----- Data shown

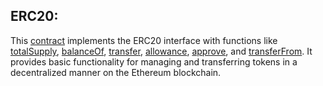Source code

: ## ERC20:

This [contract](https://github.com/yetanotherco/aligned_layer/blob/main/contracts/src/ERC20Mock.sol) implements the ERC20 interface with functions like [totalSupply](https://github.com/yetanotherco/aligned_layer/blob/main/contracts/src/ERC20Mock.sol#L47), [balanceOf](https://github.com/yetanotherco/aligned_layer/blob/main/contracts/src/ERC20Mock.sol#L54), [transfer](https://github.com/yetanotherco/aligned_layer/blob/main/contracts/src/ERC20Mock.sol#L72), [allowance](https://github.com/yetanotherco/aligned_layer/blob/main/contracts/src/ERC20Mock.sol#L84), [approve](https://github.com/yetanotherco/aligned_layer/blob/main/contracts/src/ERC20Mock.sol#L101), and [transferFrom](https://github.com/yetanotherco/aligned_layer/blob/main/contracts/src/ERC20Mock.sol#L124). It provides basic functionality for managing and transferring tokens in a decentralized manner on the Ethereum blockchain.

----------
----- Data shown

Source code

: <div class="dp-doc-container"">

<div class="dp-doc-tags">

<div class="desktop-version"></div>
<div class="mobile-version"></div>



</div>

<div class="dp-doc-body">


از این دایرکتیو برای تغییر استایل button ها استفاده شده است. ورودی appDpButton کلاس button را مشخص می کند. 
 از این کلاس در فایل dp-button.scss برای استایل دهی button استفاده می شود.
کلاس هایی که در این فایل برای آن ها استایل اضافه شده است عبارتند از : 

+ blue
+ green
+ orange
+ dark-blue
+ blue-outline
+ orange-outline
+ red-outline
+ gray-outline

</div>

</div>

----------

** Problem **
Write out each line above that contains the word "برای".

** Task result **
از این دایرکتیو برای تغییر استایل button ها استفاده شده است. ورودی appDpButton کلاس button را مشخص می کند. 
 از این کلاس در فایل dp-button.scss برای استایل دهی button استفاده می شود.
کلاس هایی که در این فایل برای آن ها استایل اضافه شده است عبارتند از : 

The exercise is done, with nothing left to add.